> _Work required_
Of the lines listed below, return exactly those that run from the line containing "relevant / no effect" through the line containing "2. System commands.", both included.

Segment Open

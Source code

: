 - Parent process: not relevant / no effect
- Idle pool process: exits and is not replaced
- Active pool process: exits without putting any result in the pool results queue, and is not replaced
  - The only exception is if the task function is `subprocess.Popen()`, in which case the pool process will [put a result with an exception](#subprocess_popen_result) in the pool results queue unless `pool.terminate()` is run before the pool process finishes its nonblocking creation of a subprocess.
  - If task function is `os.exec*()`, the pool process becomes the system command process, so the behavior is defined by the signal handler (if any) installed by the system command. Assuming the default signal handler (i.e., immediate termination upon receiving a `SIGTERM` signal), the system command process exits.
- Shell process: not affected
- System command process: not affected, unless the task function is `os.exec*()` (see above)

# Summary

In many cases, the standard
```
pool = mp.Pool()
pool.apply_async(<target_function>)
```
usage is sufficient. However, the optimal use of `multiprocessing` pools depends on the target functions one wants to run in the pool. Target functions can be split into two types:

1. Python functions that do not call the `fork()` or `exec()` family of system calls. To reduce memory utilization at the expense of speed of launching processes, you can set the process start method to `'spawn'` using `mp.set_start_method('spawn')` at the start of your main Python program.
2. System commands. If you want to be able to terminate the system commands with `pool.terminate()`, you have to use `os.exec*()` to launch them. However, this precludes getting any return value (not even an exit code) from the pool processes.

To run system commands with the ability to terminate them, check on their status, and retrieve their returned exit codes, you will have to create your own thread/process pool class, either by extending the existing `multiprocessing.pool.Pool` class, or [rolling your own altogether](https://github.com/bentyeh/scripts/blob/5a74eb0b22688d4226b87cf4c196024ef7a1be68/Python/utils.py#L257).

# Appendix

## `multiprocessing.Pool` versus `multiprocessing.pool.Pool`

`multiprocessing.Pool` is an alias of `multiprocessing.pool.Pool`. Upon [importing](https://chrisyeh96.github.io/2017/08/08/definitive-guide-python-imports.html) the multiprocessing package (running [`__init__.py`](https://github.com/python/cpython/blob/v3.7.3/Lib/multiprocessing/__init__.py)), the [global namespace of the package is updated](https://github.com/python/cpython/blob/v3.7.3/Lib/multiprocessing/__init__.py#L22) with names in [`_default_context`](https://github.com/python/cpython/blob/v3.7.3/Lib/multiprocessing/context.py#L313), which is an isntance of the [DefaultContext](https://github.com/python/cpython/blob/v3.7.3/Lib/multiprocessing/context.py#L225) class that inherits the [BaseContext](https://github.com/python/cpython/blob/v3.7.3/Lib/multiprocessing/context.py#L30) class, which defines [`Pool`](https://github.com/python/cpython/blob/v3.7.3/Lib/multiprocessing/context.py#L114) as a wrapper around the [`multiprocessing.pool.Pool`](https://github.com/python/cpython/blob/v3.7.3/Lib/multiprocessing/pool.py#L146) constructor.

Segment Closed

> _Written response_
: - Parent process: not relevant / no effect
- Idle pool process: exits and is not replaced
- Active pool process: exits without putting any result in the pool results queue, and is not replaced
  - The only exception is if the task function is `subprocess.Popen()`, in which case the pool process will [put a result with an exception](#subprocess_popen_result) in the pool results queue unless `pool.terminate()` is run before the pool process finishes its nonblocking creation of a subprocess.
  - If task function is `os.exec*()`, the pool process becomes the system command process, so the behavior is defined by the signal handler (if any) installed by the system command. Assuming the default signal handler (i.e., immediate termination upon receiving a `SIGTERM` signal), the system command process exits.
- Shell process: not affected
- System command process: not affected, unless the task function is `os.exec*()` (see above)

# Summary

In many cases, the standard
```
pool = mp.Pool()
pool.apply_async(<target_function>)
```
usage is sufficient. However, the optimal use of `multiprocessing` pools depends on the target functions one wants to run in the pool. Target functions can be split into two types:

1. Python functions that do not call the `fork()` or `exec()` family of system calls. To reduce memory utilization at the expense of speed of launching processes, you can set the process start method to `'spawn'` using `mp.set_start_method('spawn')` at the start of your main Python program.
2. System commands. If you want to be able to terminate the system commands with `pool.terminate()`, you have to use `os.exec*()` to launch them. However, this precludes getting any return value (not even an exit code) from the pool processes.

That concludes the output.